___ Data under study ___
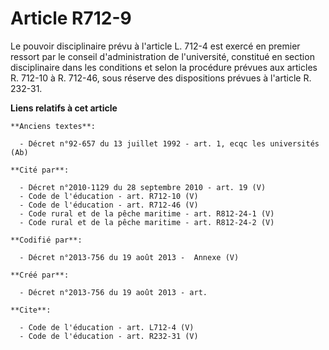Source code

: # Article R712-9

Le pouvoir disciplinaire prévu à l'article L. 712-4 est exercé en premier ressort par le conseil d'administration de
l'université, constitué en section disciplinaire dans les conditions et selon la procédure prévues aux articles R. 712-10 à
R. 712-46, sous réserve des dispositions prévues à l'article R. 232-31.

**Liens relatifs à cet article**

	**Anciens textes**:

	  - Décret n°92-657 du 13 juillet 1992 - art. 1, ecqc les universités (Ab)

	**Cité par**:

	  - Décret n°2010-1129 du 28 septembre 2010 - art. 19 (V)
	  - Code de l'éducation - art. R712-10 (V)
	  - Code de l'éducation - art. R712-46 (V)
	  - Code rural et de la pêche maritime - art. R812-24-1 (V)
	  - Code rural et de la pêche maritime - art. R812-24-2 (V)

	**Codifié par**:

	  - Décret n°2013-756 du 19 août 2013 -  Annexe (V)

	**Créé par**:

	  - Décret n°2013-756 du 19 août 2013 - art.

	**Cite**:

	  - Code de l'éducation - art. L712-4 (V)
	  - Code de l'éducation - art. R232-31 (V)
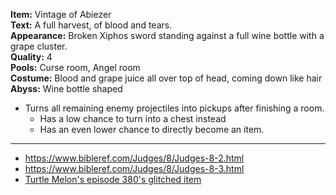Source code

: **Item:** Vintage of Abiezer
<br>
**Text:** A full harvest, of blood and tears.
<br>
**Appearance:** Broken Xiphos sword standing against a full wine bottle with a grape cluster.
<br>
**Quality:** 4
<br>
**Pools:** Curse room, Angel room
<br>
**Costume:** Blood and grape juice all over top of head, coming down like hair
<br>
**Abyss:** Wine bottle shaped

- Turns all remaining enemy projectiles into pickups after finishing a room.
  - Has a low chance to turn into a chest instead
  - Has an even lower chance to directly become an item.

---

- https://www.bibleref.com/Judges/8/Judges-8-2.html
- https://www.bibleref.com/Judges/8/Judges-8-3.html
- [Turtle Melon's episode 380's glitched item](https://youtu.be/1xUvlPceKRY)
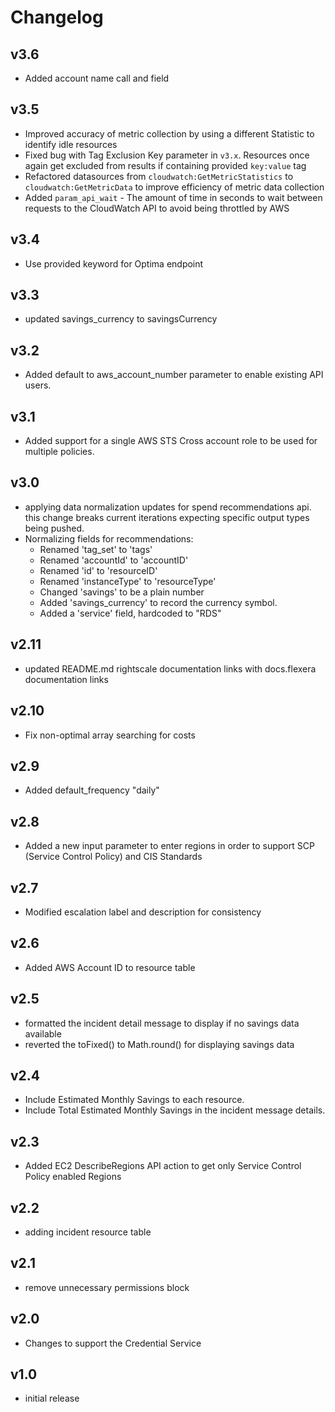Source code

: # Changelog

## v3.6

- Added account name call and field

## v3.5
- Improved accuracy of metric collection by using a different Statistic to identify idle resources
- Fixed bug with Tag Exclusion Key parameter in `v3.x`.  Resources once again get excluded from results if containing provided `key:value` tag
- Refactored datasources from `cloudwatch:GetMetricStatistics` to `cloudwatch:GetMetricData` to improve efficiency of metric data collection
- Added `param_api_wait` - The amount of time in seconds to wait between requests to the CloudWatch API to avoid being throttled by AWS

## v3.4

- Use provided keyword for Optima endpoint

## v3.3

- updated savings_currency to savingsCurrency

## v3.2

- Added default to aws_account_number parameter to enable existing API users.

## v3.1

- Added support for a single AWS STS Cross account role to be used for multiple policies.

## v3.0

- applying data normalization updates for spend recommendations api. this change breaks current iterations expecting specific output types being pushed.
- Normalizing fields for recommendations:
  - Renamed 'tag_set' to 'tags'
  - Renamed 'accountId' to 'accountID'
  - Renamed 'id' to 'resourceID'
  - Renamed 'instanceType' to 'resourceType'
  - Changed 'savings' to be a plain number
  - Added 'savings_currency' to record the currency symbol.
  - Added a 'service' field, hardcoded to "RDS"

## v2.11

- updated README.md rightscale documentation links with docs.flexera documentation links

## v2.10

- Fix non-optimal array searching for costs

## v2.9

- Added default_frequency "daily"

## v2.8

- Added a new input parameter to enter regions in order to support SCP (Service Control Policy) and CIS Standards

## v2.7

- Modified escalation label and description for consistency

## v2.6

- Added AWS Account ID to resource table

## v2.5

- formatted the incident detail message to display if no savings data available
- reverted the toFixed() to Math.round() for displaying savings data

## v2.4

- Include Estimated Monthly Savings to each resource.
- Include Total Estimated Monthly Savings in the incident message details.

## v2.3

- Added EC2 DescribeRegions API action to get only Service Control Policy enabled Regions

## v2.2

- adding incident resource table

## v2.1

- remove unnecessary permissions block

## v2.0

- Changes to support the Credential Service

## v1.0

- initial release
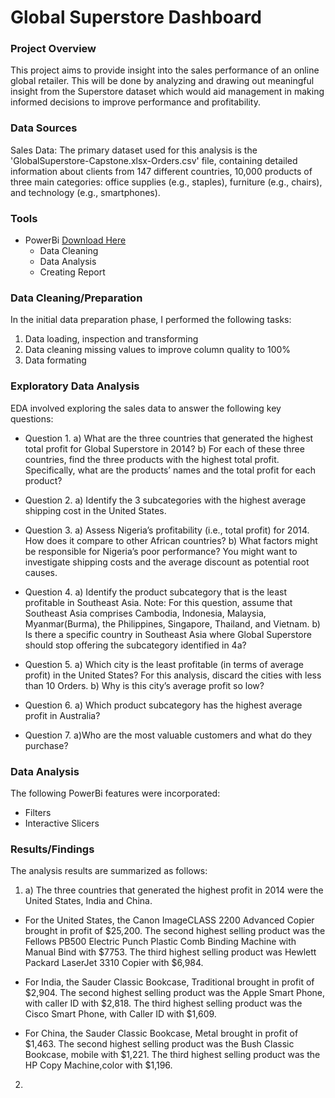 # Global Superstore Dashboard

### Project Overview

This project aims to provide insight into the sales performance of an online global retailer. This will be done by analyzing and drawing out meaningful insight from the Superstore dataset which would aid management in making informed decisions to improve performance and profitability.

### Data Sources

Sales Data: The primary dataset used for this analysis is the 'GlobalSuperstore-Capstone.xlsx-Orders.csv' file, containing detailed information about clients from 147 different countries, 10,000 products of three main categories: office supplies (e.g., staples), furniture (e.g., chairs), and technology (e.g., smartphones).

### Tools

- PowerBi [Download Here](https://microsoft.com)
  - Data Cleaning
  - Data Analysis
  - Creating Report

### Data Cleaning/Preparation

In the initial data preparation phase, I performed the following tasks:

1. Data loading, inspection and transforming
2. Data cleaning missing values to improve column quality to 100%
3. Data formating

### Exploratory Data Analysis

EDA involved exploring the sales data to answer the following key questions:

- Question 1.
  a) What are the three countries that generated the highest total profit for Global Superstore in 2014?
  b) For each of these three countries, find the three products with the highest total profit. Specifically, what are the products’ names and the total profit for each product?

- Question 2.
  a) Identify the 3 subcategories with the highest average shipping cost in the United States.

- Question 3.
  a) Assess Nigeria’s profitability (i.e., total profit) for 2014. How does it compare to other African countries?
  b) What factors might be responsible for Nigeria’s poor performance? You might want to investigate shipping costs and the average discount as potential root causes.

- Question 4.
  a) Identify the product subcategory that is the least profitable in Southeast Asia.
  Note: For this question, assume that Southeast Asia comprises Cambodia, Indonesia, Malaysia, Myanmar(Burma), the Philippines, Singapore, Thailand, and Vietnam.
  b) Is there a specific country in Southeast Asia where Global Superstore should stop offering the subcategory identified in 4a?

- Question 5.
  a) Which city is the least profitable (in terms of average profit) in the United States? For this analysis, discard the cities with less than 10 Orders.
  b) Why is this city’s average profit so low?

- Question 6.
  a) Which product subcategory has the highest average profit in Australia?
- Question 7.
  a)Who are the most valuable customers and what do they purchase?

### Data Analysis

The following PowerBi features were incorporated:

- Filters
- Interactive Slicers

### Results/Findings

The analysis results are summarized as follows:

1. a) The three countries that generated the highest profit in 2014 were the United States, India and China.

- For the United States, the Canon ImageCLASS 2200 Advanced Copier brought in profit of $25,200. The second highest selling product was the Fellows PB500 Electric Punch Plastic Comb Binding Machine with Manual Bind with $7753. The third highest selling product was Hewlett Packard LaserJet 3310 Copier with $6,984.

- For India, the Sauder Classic Bookcase, Traditional brought in profit of $2,904. The second highest selling product was the Apple Smart Phone, with caller ID with $2,818. The third highest selling product was the Cisco Smart Phone, with Caller ID with $1,609.

- For China, the Sauder Classic Bookcase, Metal brought in profit of $1,463. The second highest selling product was the Bush Classic Bookcase, mobile with $1,221. The third highest selling product was the HP Copy Machine,color with $1,196.

2.
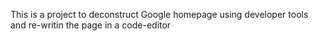 This is a project to deconstruct Google homepage using developer tools and re-writin the page in a code-editor
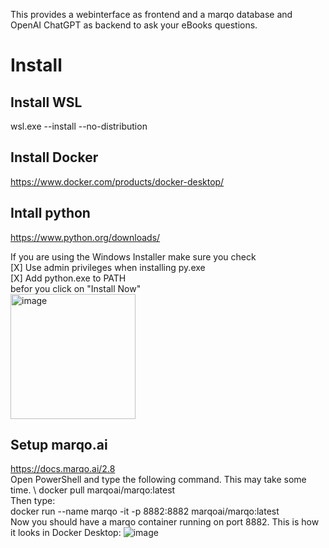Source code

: This provides a webinterface as frontend and a marqo database and OpenAI ChatGPT as backend to ask your eBooks questions.


# Install

## Install WSL
wsl.exe --install --no-distribution

## Install Docker
https://www.docker.com/products/docker-desktop/

## Intall python
https://www.python.org/downloads/

If you are using the Windows Installer make sure you check \
[X] Use admin privileges when installing py.exe \
[X] Add python.exe to PATH \
befor you click on "Install Now" \
<img width="200" alt="image" src="https://github.com/OneEyedBlackCatDevelopment/AksYourBooks/assets/173571148/dc7b9373-475d-499f-ba9c-b01893da2396">

 
## Setup marqo.ai
https://docs.marqo.ai/2.8
\
Open PowerShell and type the following command. This may take some time. \ 
docker pull marqoai/marqo:latest
\
Then type: \
docker run --name marqo -it -p 8882:8882 marqoai/marqo:latest
\
Now you should have a marqo container running on port 8882. This is how it looks in Docker Desktop:
![image](https://github.com/OneEyedBlackCatDevelopment/AksYourBooks/assets/173571148/7b68541c-1ae1-4523-8735-788d0eca55d0)

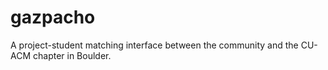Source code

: gazpacho
========

A project-student matching interface between the community and the CU-ACM chapter in Boulder.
___
(What is expected):
Return the span of lines in the data above that opens at the line with "- Question 3." and closes at the line with "- For the United", exactly, ends included, nothing else.

(Output for this task):
- Question 3.
  a) Assess Nigeria’s profitability (i.e., total profit) for 2014. How does it compare to other African countries?
  b) What factors might be responsible for Nigeria’s poor performance? You might want to investigate shipping costs and the average discount as potential root causes.

- Question 4.
  a) Identify the product subcategory that is the least profitable in Southeast Asia.
  Note: For this question, assume that Southeast Asia comprises Cambodia, Indonesia, Malaysia, Myanmar(Burma), the Philippines, Singapore, Thailand, and Vietnam.
  b) Is there a specific country in Southeast Asia where Global Superstore should stop offering the subcategory identified in 4a?

- Question 5.
  a) Which city is the least profitable (in terms of average profit) in the United States? For this analysis, discard the cities with less than 10 Orders.
  b) Why is this city’s average profit so low?

- Question 6.
  a) Which product subcategory has the highest average profit in Australia?
- Question 7.
  a)Who are the most valuable customers and what do they purchase?

### Data Analysis

The following PowerBi features were incorporated:

- Filters
- Interactive Slicers

### Results/Findings

The analysis results are summarized as follows:

1. a) The three countries that generated the highest profit in 2014 were the United States, India and China.

- For the United States, the Canon ImageCLASS 2200 Advanced Copier brought in profit of $25,200. The second highest selling product was the Fellows PB500 Electric Punch Plastic Comb Binding Machine with Manual Bind with $7753. The third highest selling product was Hewlett Packard LaserJet 3310 Copier with $6,984.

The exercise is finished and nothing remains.